===== MATERIAL SUPPLIED
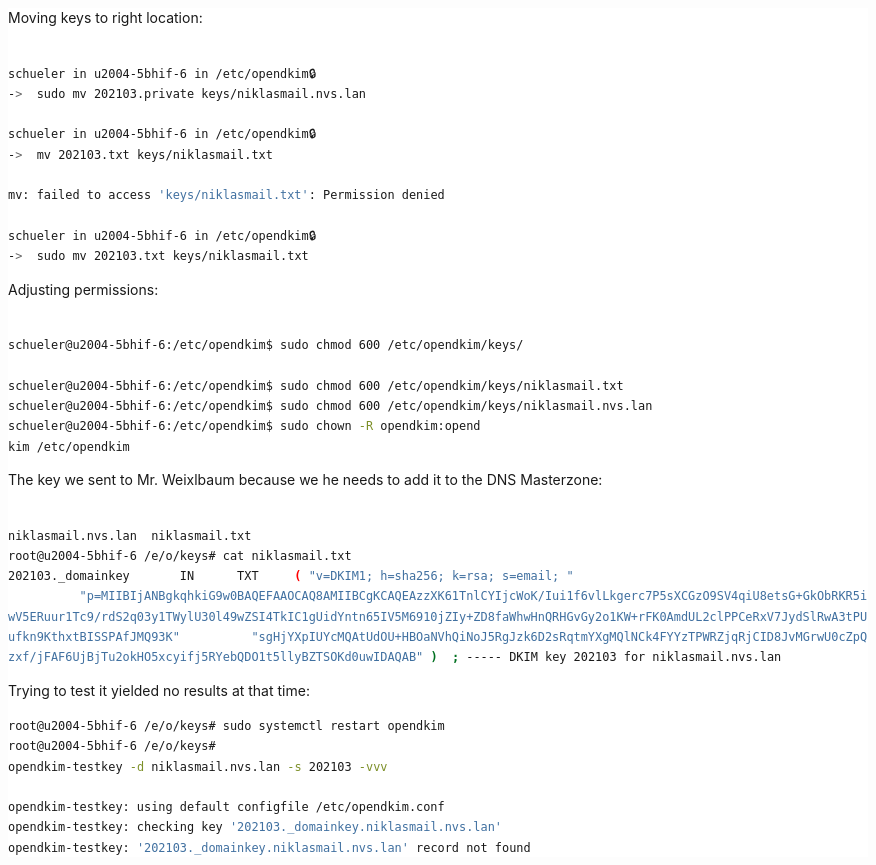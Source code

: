 Moving keys to right location:

```Bash

schueler in u2004-5bhif-6 in /etc/opendkim🔒
->  sudo mv 202103.private keys/niklasmail.nvs.lan

schueler in u2004-5bhif-6 in /etc/opendkim🔒
->  mv 202103.txt keys/niklasmail.txt

mv: failed to access 'keys/niklasmail.txt': Permission denied

schueler in u2004-5bhif-6 in /etc/opendkim🔒
->  sudo mv 202103.txt keys/niklasmail.txt

```

Adjusting permissions:

```Bash

schueler@u2004-5bhif-6:/etc/opendkim$ sudo chmod 600 /etc/opendkim/keys/

schueler@u2004-5bhif-6:/etc/opendkim$ sudo chmod 600 /etc/opendkim/keys/niklasmail.txt
schueler@u2004-5bhif-6:/etc/opendkim$ sudo chmod 600 /etc/opendkim/keys/niklasmail.nvs.lan
schueler@u2004-5bhif-6:/etc/opendkim$ sudo chown -R opendkim:opend
kim /etc/opendkim

```


The key we sent to Mr. Weixlbaum because we he needs to add it to the DNS Masterzone: 

```Bash

niklasmail.nvs.lan  niklasmail.txt
root@u2004-5bhif-6 /e/o/keys# cat niklasmail.txt
202103._domainkey       IN      TXT     ( "v=DKIM1; h=sha256; k=rsa; s=email; "
          "p=MIIBIjANBgkqhkiG9w0BAQEFAAOCAQ8AMIIBCgKCAQEAzzXK61TnlCYIjcWoK/Iui1f6vlLkgerc7P5sXCGzO9SV4qiU8etsG+GkObRKR5iwV5ERuur1Tc9/rdS2q03y1TWylU30l49wZSI4TkIC1gUidYntn65IV5M6910jZIy+ZD8faWhwHnQRHGvGy2o1KW+rFK0AmdUL2clPPCeRxV7JydSlRwA3tPUufkn9KthxtBISSPAfJMQ93K"          "sgHjYXpIUYcMQAtUdOU+HBOaNVhQiNoJ5RgJzk6D2sRqtmYXgMQlNCk4FYYzTPWRZjqRjCID8JvMGrwU0cZpQzxf/jFAF6UjBjTu2okHO5xcyifj5RYebQDO1t5llyBZTSOKd0uwIDAQAB" )  ; ----- DKIM key 202103 for niklasmail.nvs.lan

```

Trying to test it yielded no results at that time: 

```Bash
root@u2004-5bhif-6 /e/o/keys# sudo systemctl restart opendkim
root@u2004-5bhif-6 /e/o/keys#
opendkim-testkey -d niklasmail.nvs.lan -s 202103 -vvv

opendkim-testkey: using default configfile /etc/opendkim.conf
opendkim-testkey: checking key '202103._domainkey.niklasmail.nvs.lan'
opendkim-testkey: '202103._domainkey.niklasmail.nvs.lan' record not found

```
==========
## TASK GOAL
Although the records above contain pictures, output every line exactly and leave the pictures out.

## RESPONSE AREA
Source code

: Moving keys to right location:

```Bash

schueler in u2004-5bhif-6 in /etc/opendkim🔒
->  sudo mv 202103.private keys/niklasmail.nvs.lan

schueler in u2004-5bhif-6 in /etc/opendkim🔒
->  mv 202103.txt keys/niklasmail.txt

mv: failed to access 'keys/niklasmail.txt': Permission denied

schueler in u2004-5bhif-6 in /etc/opendkim🔒
->  sudo mv 202103.txt keys/niklasmail.txt

```

Adjusting permissions:

```Bash

schueler@u2004-5bhif-6:/etc/opendkim$ sudo chmod 600 /etc/opendkim/keys/

schueler@u2004-5bhif-6:/etc/opendkim$ sudo chmod 600 /etc/opendkim/keys/niklasmail.txt
schueler@u2004-5bhif-6:/etc/opendkim$ sudo chmod 600 /etc/opendkim/keys/niklasmail.nvs.lan
schueler@u2004-5bhif-6:/etc/opendkim$ sudo chown -R opendkim:opend
kim /etc/opendkim

```


The key we sent to Mr. Weixlbaum because we he needs to add it to the DNS Masterzone: 

```Bash

niklasmail.nvs.lan  niklasmail.txt
root@u2004-5bhif-6 /e/o/keys# cat niklasmail.txt
202103._domainkey       IN      TXT     ( "v=DKIM1; h=sha256; k=rsa; s=email; "
          "p=MIIBIjANBgkqhkiG9w0BAQEFAAOCAQ8AMIIBCgKCAQEAzzXK61TnlCYIjcWoK/Iui1f6vlLkgerc7P5sXCGzO9SV4qiU8etsG+GkObRKR5iwV5ERuur1Tc9/rdS2q03y1TWylU30l49wZSI4TkIC1gUidYntn65IV5M6910jZIy+ZD8faWhwHnQRHGvGy2o1KW+rFK0AmdUL2clPPCeRxV7JydSlRwA3tPUufkn9KthxtBISSPAfJMQ93K"          "sgHjYXpIUYcMQAtUdOU+HBOaNVhQiNoJ5RgJzk6D2sRqtmYXgMQlNCk4FYYzTPWRZjqRjCID8JvMGrwU0cZpQzxf/jFAF6UjBjTu2okHO5xcyifj5RYebQDO1t5llyBZTSOKd0uwIDAQAB" )  ; ----- DKIM key 202103 for niklasmail.nvs.lan

```

Trying to test it yielded no results at that time: 

```Bash
root@u2004-5bhif-6 /e/o/keys# sudo systemctl restart opendkim
root@u2004-5bhif-6 /e/o/keys#
opendkim-testkey -d niklasmail.nvs.lan -s 202103 -vvv

opendkim-testkey: using default configfile /etc/opendkim.conf
opendkim-testkey: checking key '202103._domainkey.niklasmail.nvs.lan'
opendkim-testkey: '202103._domainkey.niklasmail.nvs.lan' record not found

```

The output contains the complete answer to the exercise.